A thoughtful presentation of the negative impacts of domesticated cows, "Cowed: The Hidden Impact of 93 Million Cows on America's Health, Economy, Politics, Culture and Environment" evokes fear, anger, awe and amazement. Next month, W.W. Norton & Co. is publishing the 377-page book by Denis Hayes and Gail Boyer Hayes.

Denis is president of the Bullitt Foundation, a nonprofit devoted to environmental health. He is also an ENR Top 25 Newsmaker for masterminding the Bullitt Center, the nation's first super-sustainable speculative office building (ENR 1/23 p. 28).

The Hayes' quiet rant does rattle, stating myriad problems caused by meat and dairy production and connecting the dots. But it also presents solutions to cows' "heavy hoofprints" on almost every major environmental problem. "We want to keep cows around," say the authors.

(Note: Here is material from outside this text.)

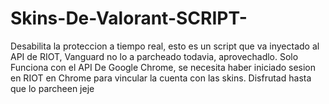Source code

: # Skins-De-Valorant-SCRIPT-
Desabilita la proteccion a tiempo real, esto es un script que va inyectado al API de RIOT, Vanguard no lo a parcheado todavia, aprovechadlo.
Solo Funciona con el API De Google Chrome, se necesita haber iniciado sesion en RIOT en Chrome para vincular la cuenta con las skins.
Disfrutad hasta que lo parcheen jeje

"Cowed" is full of scary facts about the cattle industry's negative impacts on aquifers, soil and the air.

A 2013 U.N. report found that livestock account for 14.5% of human-caused greenhouse-gas emissions. "Eating a pound of beef has a greater climatic impact than burning a gallon of gasoline," says the book.

The solid and gaseous waste from 93 million U.S. cows is not regulated. "Feed production and processing, the fermentation that goes on inside cows and the decomposition of cow manure release three warming gases: carbon dioxide, methane and nitrous oxide."

Cows are water hogs. One study cited says that each cow consumes more fresh water than any other animal. Two factoids: On average, Texas cows use 68 gallons of water each day; a Starbucks Frappuccino requires 300 gallons of water, mostly for cream.

Rather than just causing the reader to have a cow, "Cowed" offers solutions. However, the way out of the human-caused cow quagmire is not easy.

For starters, a cow's diets can be changed to reduce emissions of warming gases. Farms can implement—or be made to implement—better soil and water conservation practices. Shifting to perennial crops and regenerative agriculture, among other actions, can help stem pollution. Reducing meat consumption also can help.

The authors draw in the reader with almost everything he or she could want to know about cows but didn't think to ask, from their ancestry to cow lore.

Beyond meat and dairy, the book delves into the countless cow by-products society depends on. Cow-ear hair is used to make artist and calligrapher brushes, for example.

The narrative is also a personal one, sprinkled with anecdotes about the authors' journey into cowdom, including the note that Gail's mother had her mitral valve replaced with one made from a cow's pericardial tissue.

Some may think the building, manufacturing, power and transportation sectors are the big culprits regarding climate change. "Cowed" makes a case for a different kind of action to stem environmental poisoning. It certainly cowed me.

This article was updated on Feb. 27, 2015.